### The task
From the listing below, extract every line containing "implies".
+++++
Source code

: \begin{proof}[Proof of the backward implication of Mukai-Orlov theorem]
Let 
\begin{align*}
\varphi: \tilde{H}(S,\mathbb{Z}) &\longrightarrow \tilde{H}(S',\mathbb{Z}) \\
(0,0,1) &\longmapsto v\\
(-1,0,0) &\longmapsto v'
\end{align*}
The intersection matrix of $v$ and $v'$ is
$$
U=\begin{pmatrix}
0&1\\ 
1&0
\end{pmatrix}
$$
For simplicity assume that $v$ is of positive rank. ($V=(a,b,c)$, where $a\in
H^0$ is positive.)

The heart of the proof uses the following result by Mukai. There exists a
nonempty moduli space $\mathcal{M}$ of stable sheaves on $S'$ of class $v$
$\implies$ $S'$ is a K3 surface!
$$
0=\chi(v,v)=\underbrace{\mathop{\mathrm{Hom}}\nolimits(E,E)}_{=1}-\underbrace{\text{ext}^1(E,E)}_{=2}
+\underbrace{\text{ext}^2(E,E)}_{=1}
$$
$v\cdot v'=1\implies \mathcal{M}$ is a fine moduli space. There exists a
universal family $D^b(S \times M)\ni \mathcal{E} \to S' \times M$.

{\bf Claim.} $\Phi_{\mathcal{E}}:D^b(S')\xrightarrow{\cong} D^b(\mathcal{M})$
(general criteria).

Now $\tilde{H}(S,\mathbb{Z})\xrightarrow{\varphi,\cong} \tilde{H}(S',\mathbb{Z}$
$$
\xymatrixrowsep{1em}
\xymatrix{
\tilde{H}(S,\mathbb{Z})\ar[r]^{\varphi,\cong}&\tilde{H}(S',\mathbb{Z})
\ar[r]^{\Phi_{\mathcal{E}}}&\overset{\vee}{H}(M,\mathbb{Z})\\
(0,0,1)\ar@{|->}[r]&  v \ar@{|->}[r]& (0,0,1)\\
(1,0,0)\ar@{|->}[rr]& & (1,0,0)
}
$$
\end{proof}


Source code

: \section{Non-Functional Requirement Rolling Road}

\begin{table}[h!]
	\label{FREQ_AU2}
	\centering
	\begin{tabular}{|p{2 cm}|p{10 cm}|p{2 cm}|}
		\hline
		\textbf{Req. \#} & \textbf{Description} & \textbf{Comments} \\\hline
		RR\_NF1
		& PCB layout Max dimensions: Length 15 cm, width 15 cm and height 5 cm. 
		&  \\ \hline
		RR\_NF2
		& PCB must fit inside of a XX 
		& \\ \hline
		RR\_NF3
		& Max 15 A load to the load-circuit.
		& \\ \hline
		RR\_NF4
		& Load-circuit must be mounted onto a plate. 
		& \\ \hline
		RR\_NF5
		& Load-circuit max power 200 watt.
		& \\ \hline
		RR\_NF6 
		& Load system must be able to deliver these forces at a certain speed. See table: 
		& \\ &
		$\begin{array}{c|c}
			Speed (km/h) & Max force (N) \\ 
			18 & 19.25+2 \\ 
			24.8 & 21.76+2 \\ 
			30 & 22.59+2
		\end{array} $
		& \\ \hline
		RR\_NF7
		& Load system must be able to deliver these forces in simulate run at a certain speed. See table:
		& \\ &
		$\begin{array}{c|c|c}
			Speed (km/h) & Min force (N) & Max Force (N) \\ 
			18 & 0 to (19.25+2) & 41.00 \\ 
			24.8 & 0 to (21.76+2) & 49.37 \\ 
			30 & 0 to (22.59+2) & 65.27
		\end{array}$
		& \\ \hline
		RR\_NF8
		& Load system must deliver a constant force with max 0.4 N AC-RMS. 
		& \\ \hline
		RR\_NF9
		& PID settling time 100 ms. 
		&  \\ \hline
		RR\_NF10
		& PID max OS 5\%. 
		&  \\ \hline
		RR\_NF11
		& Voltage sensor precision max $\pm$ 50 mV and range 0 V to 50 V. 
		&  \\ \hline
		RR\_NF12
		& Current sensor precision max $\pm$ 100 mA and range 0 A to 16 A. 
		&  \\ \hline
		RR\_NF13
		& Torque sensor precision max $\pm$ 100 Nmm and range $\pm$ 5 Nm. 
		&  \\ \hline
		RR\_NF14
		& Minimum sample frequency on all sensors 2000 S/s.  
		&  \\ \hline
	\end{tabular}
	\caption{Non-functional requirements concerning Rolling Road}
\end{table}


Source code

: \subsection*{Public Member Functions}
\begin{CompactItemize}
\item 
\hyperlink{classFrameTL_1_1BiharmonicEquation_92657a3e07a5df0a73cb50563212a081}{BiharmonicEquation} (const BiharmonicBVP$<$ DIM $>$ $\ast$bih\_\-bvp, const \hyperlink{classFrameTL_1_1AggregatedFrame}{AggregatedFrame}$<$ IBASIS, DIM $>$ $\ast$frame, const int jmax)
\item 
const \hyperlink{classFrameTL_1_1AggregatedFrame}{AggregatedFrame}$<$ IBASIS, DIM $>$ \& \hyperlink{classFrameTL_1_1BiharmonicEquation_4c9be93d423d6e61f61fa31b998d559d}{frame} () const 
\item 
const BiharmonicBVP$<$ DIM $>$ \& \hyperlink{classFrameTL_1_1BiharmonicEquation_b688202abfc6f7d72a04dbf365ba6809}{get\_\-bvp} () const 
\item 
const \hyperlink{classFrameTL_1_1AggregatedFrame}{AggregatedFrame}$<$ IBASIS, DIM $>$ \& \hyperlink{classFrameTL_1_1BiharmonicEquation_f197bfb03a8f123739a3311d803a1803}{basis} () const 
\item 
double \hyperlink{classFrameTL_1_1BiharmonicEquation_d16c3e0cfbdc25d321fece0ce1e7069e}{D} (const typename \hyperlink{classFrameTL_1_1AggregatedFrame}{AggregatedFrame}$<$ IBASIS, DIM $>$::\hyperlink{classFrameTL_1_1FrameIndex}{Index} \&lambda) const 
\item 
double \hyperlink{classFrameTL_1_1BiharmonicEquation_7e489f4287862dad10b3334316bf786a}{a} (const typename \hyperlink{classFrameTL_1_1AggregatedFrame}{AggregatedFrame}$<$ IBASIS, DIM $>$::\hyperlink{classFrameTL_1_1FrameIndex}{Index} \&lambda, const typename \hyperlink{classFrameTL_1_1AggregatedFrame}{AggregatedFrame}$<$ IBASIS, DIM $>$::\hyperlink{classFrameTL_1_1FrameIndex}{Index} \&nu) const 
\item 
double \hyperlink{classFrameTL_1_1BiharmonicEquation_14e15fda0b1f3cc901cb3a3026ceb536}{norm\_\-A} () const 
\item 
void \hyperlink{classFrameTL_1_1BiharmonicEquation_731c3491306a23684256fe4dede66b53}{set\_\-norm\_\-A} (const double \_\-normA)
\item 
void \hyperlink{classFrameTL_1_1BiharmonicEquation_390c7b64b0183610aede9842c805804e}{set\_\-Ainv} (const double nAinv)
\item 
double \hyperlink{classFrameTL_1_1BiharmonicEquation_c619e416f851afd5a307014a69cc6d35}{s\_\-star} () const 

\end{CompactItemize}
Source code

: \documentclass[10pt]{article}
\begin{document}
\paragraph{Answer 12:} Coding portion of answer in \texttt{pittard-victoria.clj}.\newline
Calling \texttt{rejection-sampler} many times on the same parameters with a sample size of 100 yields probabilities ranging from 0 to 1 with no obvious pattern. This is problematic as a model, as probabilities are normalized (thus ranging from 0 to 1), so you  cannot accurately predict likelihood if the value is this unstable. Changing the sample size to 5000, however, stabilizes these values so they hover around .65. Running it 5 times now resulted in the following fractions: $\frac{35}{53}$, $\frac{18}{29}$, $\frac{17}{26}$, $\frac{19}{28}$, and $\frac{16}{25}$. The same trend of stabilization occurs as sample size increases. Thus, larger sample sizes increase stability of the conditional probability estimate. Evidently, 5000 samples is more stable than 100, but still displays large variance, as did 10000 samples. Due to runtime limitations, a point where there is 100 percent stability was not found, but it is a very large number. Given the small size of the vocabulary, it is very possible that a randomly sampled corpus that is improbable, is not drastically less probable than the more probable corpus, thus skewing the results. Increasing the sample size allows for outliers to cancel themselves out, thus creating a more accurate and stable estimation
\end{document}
+++++
### Answer below
$\implies$ $S'$ is a K3 surface!
$v\cdot v'=1\implies \mathcal{M}$ is a fine moduli space. There exists a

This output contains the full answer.